[Data records Boundary: Start]
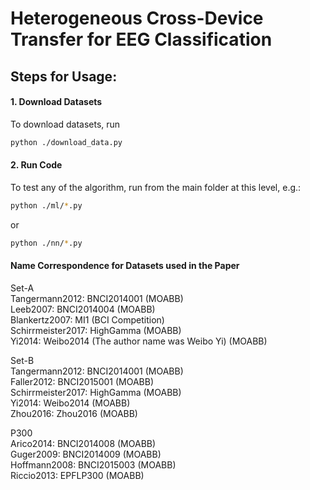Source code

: # Heterogeneous Cross-Device Transfer for EEG Classification

## Steps for Usage:

#### 1. Download Datasets

To download datasets, run   
```sh 
python ./download_data.py
```   

#### 2. Run Code

To test any of the algorithm, run from the main folder at this level, e.g.:
```sh 
python ./ml/*.py
```
or 
```sh 
python ./nn/*.py
```   

#### Name Correspondence for Datasets used in the Paper
Set-A  
Tangermann2012: BNCI2014001 (MOABB)  
Leeb2007: BNCI2014004 (MOABB)  
Blankertz2007: MI1  (BCI Competition)  
Schirrmeister2017: HighGamma (MOABB)  
Yi2014: Weibo2014 (The author name was Weibo Yi) (MOABB)  

Set-B  
Tangermann2012: BNCI2014001 (MOABB)  
Faller2012: BNCI2015001 (MOABB)  
Schirrmeister2017: HighGamma (MOABB)  
Yi2014: Weibo2014 (MOABB)  
Zhou2016: Zhou2016 (MOABB)  

P300  
Arico2014: BNCI2014008 (MOABB)  
Guger2009: BNCI2014009 (MOABB)  
Hoffmann2008: BNCI2015003 (MOABB)  
Riccio2013: EPFLP300 (MOABB)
[Data records Boundary: End]
§ **Work instruction**
Which lines above include the word "python"? Return each one.

§ **Finished exercise**
python ./download_data.py
python ./ml/*.py
python ./nn/*.py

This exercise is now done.